Comments and blog posts ensued. “Where are the women?” they asked.
A flurry of “Top 25 Female Blogger” type posts cropped up in reaction, but no one cared much about them. The important lists were the ones listing Robert Scoble, Darren Rowse and Seth Godin. These lists always irked me. I hated that women were considered “female bloggers” instead of simply ” bloggers.”
As blogging evolved and more women began taking up residence in the social media space, I thought we were over a lot of the inadvertent sexism, but little things continue to happen that make me wonder if women are still perceived differently.
Let me throw out a couple of cases in point:
- At SXSWi ’09, I attended a “flash session” made up of community managers from brands such as Best Buy, Jet Blue and Crocs. It was a great and informative session, one of the highlights of the event. However, I wondered why there were no women on the panel. I knew of plenty of community managers from major brands who were attending SXSW – who also happened to be women -so why did the panel only include the guys?
- AT Blogworld ’08, I attended the highly anticipated super session of “Make Money Online” bloggers including Darren Rowse, John Chow, Jeremy Shoemaker and Brian Clark. However, I wondered why there were no women on the panel. Were none asked?
- I have been invited to sit in on “Mommy Blogger” panels at various online and offline events. I have a blog and I have a child. However, My child has nothing to do with my writing blog and vice versa. I don’t blog about time outs and dirty diapers, nor am I sponsored by green beans or laundry detergent. Yet, so many people consider me a mommy blogger because I am a mother with a blog. If this is the case, shouldn’t we refer to Brian Clark as a “daddy blogger?”

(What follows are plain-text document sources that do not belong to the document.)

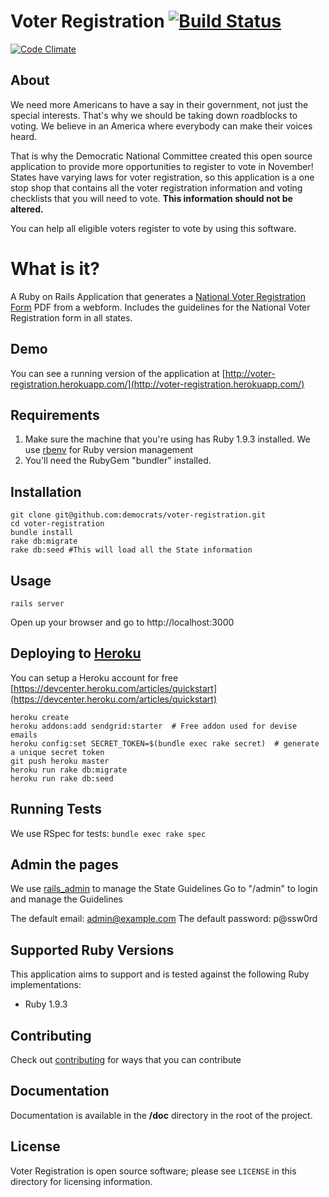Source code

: # Voter Registration [![Build Status](https://secure.travis-ci.org/democrats/voter-registration.png?branch=master)][travis]
[travis]: http://travis-ci.org/democrats/voter-registration

[![Code Climate](https://codeclimate.com/badge.png)](https://codeclimate.com/github/democrats/voter-registration)

## About

We need more Americans to have a say in their government, not just the special
interests. That's why we should be taking down roadblocks to voting.  We
believe in an America where everybody can make their voices heard.

That is why the Democratic National Committee created this open source
application to provide more opportunities to register to vote in November!
States have varying laws for voter registration, so this application is a one
stop shop that contains all the voter registration information and voting
checklists that you will need to vote. **This information should not be
altered.**

You can help all eligible voters register to vote by using this software.

# What is it?

A Ruby on Rails Application that generates a [National Voter Registration
Form](http://www.eac.gov/voter_resources/register_to_vote.aspx) PDF from a
webform.  Includes the guidelines for the National Voter Registration form in
all states.

## Demo

You can see a running version of the application at
[http://voter-registration.herokuapp.com/](http://voter-registration.herokuapp.com/)

## Requirements

1.  Make sure the machine that you're using has Ruby 1.9.3 installed.
    We use [rbenv](https://github.com/sstephenson/rbenv/) for Ruby version
    management
2.  You'll need the RubyGem "bundler" installed.

## Installation

    git clone git@github.com:democrats/voter-registration.git
    cd voter-registration
    bundle install
    rake db:migrate
    rake db:seed #This will load all the State information

## Usage

    rails server

Open up your browser and go to http://localhost:3000

## Deploying to [Heroku](http://www.heroku.com)

You can setup a Heroku account for free
[https://devcenter.heroku.com/articles/quickstart](https://devcenter.heroku.com/articles/quickstart)

    heroku create
    heroku addons:add sendgrid:starter  # Free addon used for devise emails
    heroku config:set SECRET_TOKEN=$(bundle exec rake secret)  # generate a unique secret token
    git push heroku master
    heroku run rake db:migrate
    heroku run rake db:seed

## Running Tests

We use RSpec for tests: `bundle exec rake spec`

## Admin the pages

We use [rails_admin](https://www.github.com/sferik/rails_admin) to manage the State Guidelines
Go to "/admin" to login and manage the Guidelines

The default email: admin@example.com
The default password: p@ssw0rd

## Supported Ruby Versions

This application aims to support and is tested against the following Ruby
implementations:

* Ruby 1.9.3

## Contributing

Check out
[contributing](https://github.com/democrats/voter-registration/blob/master/CONTRIBUTING.mkd)
for ways that you can contribute

## Documentation

Documentation is available in the **/doc** directory in the root of the
project.

## License

Voter Registration is open source software; please see `LICENSE` in this
directory for licensing information.
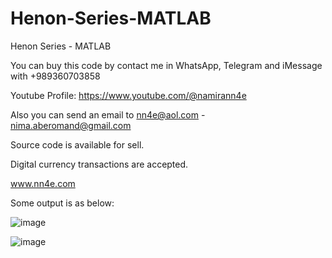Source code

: # Henon-Series-MATLAB
Henon Series - MATLAB

You can buy this code by contact me in WhatsApp, Telegram and iMessage with +989360703858

Youtube Profile: https://www.youtube.com/@namirann4e

Also you can send an email to nn4e@aol.com - nima.aberomand@gmail.com

Source code is available for sell.

Digital currency transactions are accepted.

www.nn4e.com

Some output is as below:

![image](https://github.com/user-attachments/assets/e9ad7055-b535-412a-825e-3bd3837064d5)

![image](https://github.com/user-attachments/assets/96627b06-63bc-48fd-bf1d-7c20dd950b89)
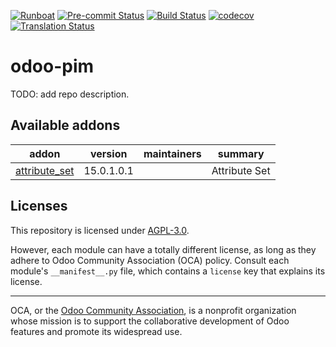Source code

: 
[![Runboat](https://img.shields.io/badge/runboat-Try%20me-875A7B.png)](https://runboat.odoo-community.org/builds?repo=OCA/odoo-pim&target_branch=15.0)
[![Pre-commit Status](https://github.com/OCA/odoo-pim/actions/workflows/pre-commit.yml/badge.svg?branch=15.0)](https://github.com/OCA/odoo-pim/actions/workflows/pre-commit.yml?query=branch%3A15.0)
[![Build Status](https://github.com/OCA/odoo-pim/actions/workflows/test.yml/badge.svg?branch=15.0)](https://github.com/OCA/odoo-pim/actions/workflows/test.yml?query=branch%3A15.0)
[![codecov](https://codecov.io/gh/OCA/odoo-pim/branch/15.0/graph/badge.svg)](https://codecov.io/gh/OCA/odoo-pim)
[![Translation Status](https://translation.odoo-community.org/widgets/odoo-pim-15-0/-/svg-badge.svg)](https://translation.odoo-community.org/engage/odoo-pim-15-0/?utm_source=widget)

<!-- /!\ do not modify above this line -->

# odoo-pim

TODO: add repo description.

<!-- /!\ do not modify below this line -->

<!-- prettier-ignore-start -->

[//]: # (addons)

Available addons
----------------
addon | version | maintainers | summary
--- | --- | --- | ---
[attribute_set](attribute_set/) | 15.0.1.0.1 |  | Attribute Set

[//]: # (end addons)

<!-- prettier-ignore-end -->

## Licenses

This repository is licensed under [AGPL-3.0](LICENSE).

However, each module can have a totally different license, as long as they adhere to Odoo Community Association (OCA)
policy. Consult each module's `__manifest__.py` file, which contains a `license` key
that explains its license.

----
OCA, or the [Odoo Community Association](http://odoo-community.org/), is a nonprofit
organization whose mission is to support the collaborative development of Odoo features
and promote its widespread use.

- I was invited to be a part of an online radio panel featuring the “Divas of Social Media.” (I blogged about this on my own blog yesterday, so go ahead and skip this item if it’s something you heard before.) Why is it men are called “ninjas” or “gurus” while women are considered “divas” or “darlings.”
I’m not a card carrying member of any women’s liberation group, but that doesn’t mean these little things are any less irritating. As someone who has been blogging as long as some of the “gurus” it’s kind of a pet peeve to see testosterone-laden super sessions and lists of top bloggers. I’m pretty sure the organizers of these events aren’t setting out to disqualify women, but the fact that we don’t automatically come to mind isn’t any less disturbing.
Yesterday’s startling revelation that blogger James Chartrand is really a woman served to stimulate a very important dicussion topic. Is it easier for a man to find a job? Do we take men more seriously as experts?
Is there a glass ceiling in social media?
The other day, Read Write Web came out with a list of social media predictions for 2010. Click to page two and scroll down a bit and you’ll find “Women will rule social media.”
Will women rule social media because they are making a difference in the space? Or are we ruling social media because we’re the ones who purchase diapers and make the buying decisions as the RWW post hints? If so, we haven’t come very far at all.
What do you think? How are women perceived in the blogosphere and the social media space? Will we ever be seen as anything other than the darlings of the blogosphere?